Pour faire une demande de logement social, rendez-vous sur demande-logement-social.gouv.fr afin de remplir le formulaire et enregistrer votre demande. Vous pouvez aussi vous rendre au secteur logement de l’Espace social, ou auprès des bailleurs.

Inutile de faire plusieurs demandes : un numéro unique d’enregistrement est attribué et votre dossier est consultable par tous les bailleurs de la région.
La demande de logement est valable un an et doit être renouvelée à sa date anniversaire par le demandeur.

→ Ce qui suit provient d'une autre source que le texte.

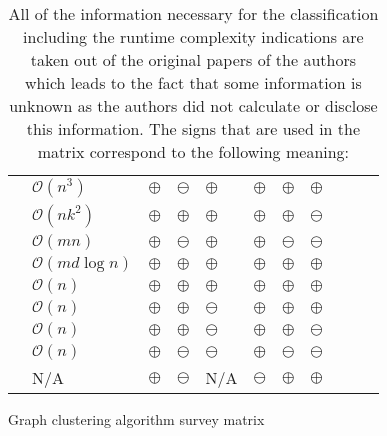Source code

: \documentclass[12pt,a4paper]{report}
\begin{document}
\begin{table}[ht!]
\def\arraystretch{1.60}
\begin{tabularx}{\textwidth}{|Y||p{2.5cm}|Y|Y|Y|Y|Y|Y|Y|Y|Y|}
 \hline
  &  &  &  &  &  &  &  \\
 \hline\hline
 \cite{girvan2002community}     & \(\mathcal{O}(n^3)\)          & $\oplus$  & $\ominus$  & $\oplus$   & $\oplus$  & $\oplus$  & $\oplus$ \\\hline
 \cite{vandongen2000graph}      & \(\mathcal{O}(nk^2)\)         & $\oplus$  & $\oplus$   & $\oplus$   & $\oplus$  & $\oplus$  & $\ominus$ \\\hline
 \cite{pons2005computing}       & \(\mathcal{O}(mn)\)           & $\oplus$  & $\ominus$  & $\oplus$   & $\oplus$  & $\ominus$ & $\ominus$ \\\hline
 \cite{clauset2004modularity}   & \(\mathcal{O}(md \log{n})\)   & $\oplus$  & $\oplus$   & $\oplus$   & $\oplus$  & $\oplus$  & $\oplus$ \\\hline
 \cite{blondel2008modularity}   & \(\mathcal{O}(n)\)            & $\oplus$  & $\oplus$   & $\oplus$   & $\oplus$  & $\oplus$  & $\oplus$ \\\hline
 \cite{rosvall2008infomap}      & \(\mathcal{O}(n)\)            & $\oplus$  & $\oplus$   & $\ominus$  & $\oplus$  & $\oplus$  & $\oplus$ \\\hline
 \cite{biemann2006chinese}      & \(\mathcal{O}(n)\)            & $\oplus$  & $\oplus$   & $\ominus$  & $\oplus$  & $\oplus$  & $\ominus$ \\\hline
 \cite{reichardt2004detecting}  & \(\mathcal{O}(n)\)            & $\oplus$  & $\ominus$  & $\ominus$  & $\oplus$  & $\ominus$ & $\ominus$ \\\hline
 \cite{donetti2004detecting}    & N/A                           & $\oplus$  & $\ominus$  & N/A        & $\ominus$  & $\oplus$  & $\oplus$ \\\hline
\end{tabularx}
\caption{Graph clustering algorithm survey matrix}
\caption*{\centering
  All of the information necessary for the classification including the
  runtime complexity indications are taken out of the original papers of the
  authors which leads to the fact that some information is unknown as
  the authors did not calculate or disclose this information.
  The signs that are used in the matrix correspond to the following meaning:
}
\end{table}
\end{document}
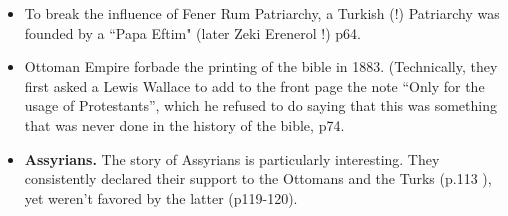 \documentclass[a4paper]{book}
\begin{document}
\begin{itemize}
\item To break the influence of Fener Rum Patriarchy, a Turkish (!) Patriarchy was founded by a ``Papa Eftim" (later Zeki Erenerol !) p64.
\item Ottoman Empire forbade the printing of the bible in 1883. (Technically, they first asked a Lewis Wallace to add to the front page the note ``Only for the usage of Protestants'', which he refused to do saying that this was something that was never done in the history of the bible, p74.
\item \textbf{Assyrians.} The story of Assyrians is particularly interesting. They consistently declared their support to the Ottomans and the Turks (p.113 ), yet weren't favored by the latter (p119-120).
\end{itemize}






\end{document}
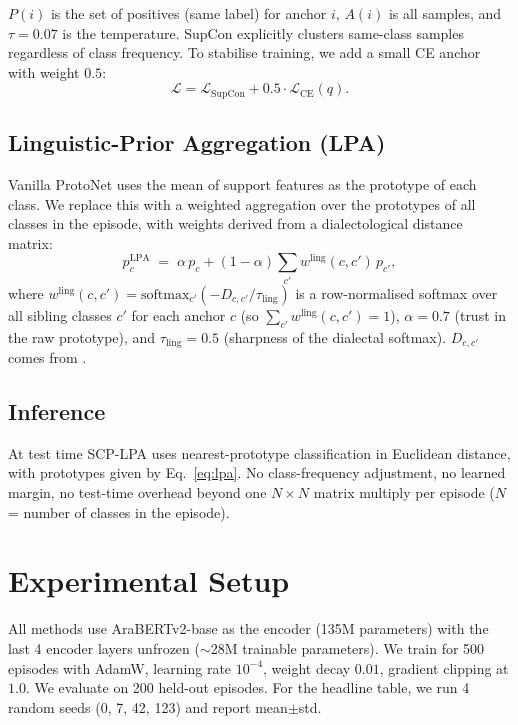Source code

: \documentclass[11pt]{article}
\begin{document}
$P(i)$ is the set of positives (same label) for anchor $i$,
$A(i)$ is all samples, and $\tau{=}0.07$ is the temperature.
SupCon explicitly clusters same-class samples regardless of
class frequency. To stabilise training, we add a small CE
anchor with weight $0.5$:
\begin{equation}
\mathcal{L} = \mathcal{L}_{\text{SupCon}} + 0.5 \cdot \mathcal{L}_{\text{CE}}(q).
\label{eq:total}
\end{equation}

\subsection{Linguistic-Prior Aggregation (LPA)}
\label{sec:lpa}
Vanilla ProtoNet uses the mean of support features as the
prototype of each class. We replace this with a weighted
aggregation over the prototypes of all classes in the episode,
with weights derived from a dialectological distance matrix:
\begin{equation}
p_c^{\text{LPA}} \;=\; \alpha\, p_c + (1-\alpha) \sum_{c'} w^{\text{ling}}(c, c')\, p_{c'},
\label{eq:lpa}
\end{equation}
where $w^{\text{ling}}(c, c') = \mathrm{softmax}_{c'}(-D_{c,c'}/\tau_{\text{ling}})$
is a row-normalised softmax over all sibling classes $c'$ for
each anchor $c$ (so $\sum_{c'} w^{\text{ling}}(c, c') = 1$),
$\alpha=0.7$ (trust in the raw prototype), and
$\tau_{\text{ling}}=0.5$ (sharpness of the dialectal softmax).
$D_{c,c'}$ comes from \citet{Versteegh2006,Habash2010}.

\subsection{Inference}
\label{sec:inference}
At test time SCP-LPA uses nearest-prototype classification in
Euclidean distance, with prototypes given by Eq.~\ref{eq:lpa}.
No class-frequency adjustment, no learned margin, no test-time
overhead beyond one $N{\times}N$ matrix multiply per episode
($N$ = number of classes in the episode).

\section{Experimental Setup}
\label{sec:exp}

All methods use AraBERTv2-base \citep{Antoun2020} as the encoder
(135M parameters) with the last 4 encoder layers unfrozen
($\sim$28M trainable parameters). We train for 500 episodes with
AdamW, learning rate $10^{-4}$, weight decay $0.01$, gradient
clipping at $1.0$. We evaluate on 200 held-out episodes. For
the headline table, we run 4 random seeds (0, 7, 42, 123) and
report mean$\pm$std.
\end{document}
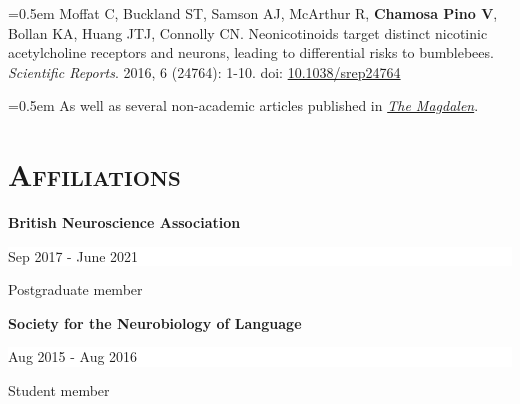 \documentclass[paper=a4,fontsize=11pt]{scrartcl}
\newcommand{\sepspace}{\vspace*{1em}}
\newcommand{\NewPart}[1]{\section*{\textsc{#1}}} %
\newcommand{\AffiliationEntry}[3]{ %
		\noindent \textbf{#1} \hfill %
		\colorbox{White}{
            \parbox{9em}{
			\hfill\color{Black}#2}} \par %
		\noindent #3 \par} %
\begin{document}
\noindent\hangindent=0.5em \small Moffat C, Buckland ST, Samson AJ, McArthur R, \textbf{Chamosa Pino V}, Bollan KA, Huang JTJ, Connolly CN. Neonicotinoids target distinct nicotinic acetylcholine receptors and neurons, leading to differential risks to bumblebees. \textit{Scientific Reports}. 2016, 6 (24764): 1-10. doi: \href{https://www.nature.com/articles/srep24764}{10.1038/srep24764} \par
\sepspace

\noindent\hangindent=0.5em \small As well as several non-academic articles published in \href{https://issuu.com/themagdalen}{\textit{The Magdalen}}.


\NewPart{Affiliations}

\AffiliationEntry{British Neuroscience Association}{Sep 2017 - June 2021}{Postgraduate member}
\sepspace

\AffiliationEntry{Society for the Neurobiology of Language}{Aug 2015 - Aug 2016}{Student member}





\end{document}
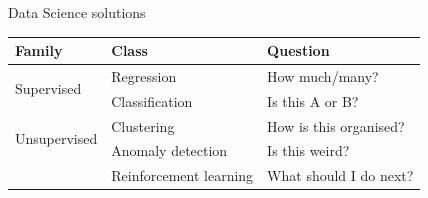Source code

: \begin{frame}{Data Science solutions}
    \begin{center}
        \begin{tabular}{lll}
            \toprule
            \textbf{Family}               & \textbf{Class}         & \textbf{Question} \\
            \midrule
            \multirow{2}{*}{Supervised}   & Regression             & How much/many? \\
                                          & Classification         & Is this A or B? \\
            \midrule
            \multirow{2}{*}{Unsupervised} & Clustering             & How is this organised? \\
                                          & Anomaly detection      & Is this weird? \\
            \midrule
                                          & Reinforcement learning & What should I do next? \\
            \bottomrule
        \end{tabular}
    \end{center}
\end{frame}



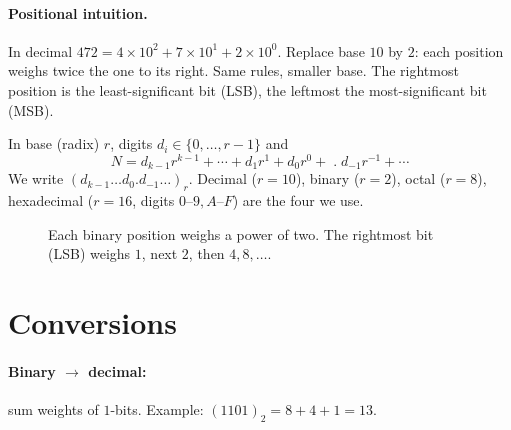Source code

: \paragraph{Positional intuition.} In decimal $472 = 4\!\times\!10^2+7\!\times\!10^1+2\!\times\!10^0$.
Replace base $10$ by $2$: each position weighs twice the one to its right. Same rules, smaller base.
The rightmost position is the least-significant bit (LSB), the leftmost the most-significant bit (MSB).

\begin{definition}
In base (radix) $r$, digits $d_i\in\{0,\dots,r-1\}$ and
\[ N = d_{k-1}r^{k-1}+\cdots+d_1r^1+d_0r^0+\;.\;d_{-1}r^{-1}+\cdots \]
We write $(d_{k-1}\dots d_0.d_{-1}\dots)_r$. Decimal ($r=10$), binary ($r=2$),
octal ($r=8$), hexadecimal ($r=16$, digits $0$--$9,A$--$F$) are the four we use.
\end{definition}

\begin{figure}[h]
\centering
{}
\caption{Each binary position weighs a power of two. The rightmost bit (LSB) weighs $1$, next $2$, then $4,8,\dots$.}
\label{fig:binary-weights}
\end{figure}

\section{Conversions}
\label{sec:conversions}
\paragraph{Binary $\to$ decimal:} sum weights of $1$-bits. Example: $(1101)_2 = 8+4+1=13$.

Les principaux bailleurs sociaux

  • Logement Francilien (La Forêt…)
  • Batigere (L’Oly, G. Mangin)
  • Résidences Yvelines-Essonne
  • IRP (Gare…)
  • Autres

Comment sont attribués les logements ?

Les attributions de logements sociaux sont divisés en contingents (ville,
bailleurs, Préfecture, Action logement).

Demandez aussi à votre employeur

Le contingent Action logement représente 38 % du parc social sur la ville.
Dans le cadre de la participation à la construction et au financement des logements sociaux et intermédiaires (1 % logement), Action Logement propose en contrepartie aux entreprises du secteur privé d’au moins 10 salariés des logements locatifs pour leurs employés. N’hésitez pas à vous rapprocher de votre employeur pour faire une demande de logement social.

L’habitat indigne

Afin de garantir à tous les Montgeronnais le droit à un logement décent et lutter contre les marchands de sommeil, la Ville est très impliquée dans la lutte contre l’habitat indigne.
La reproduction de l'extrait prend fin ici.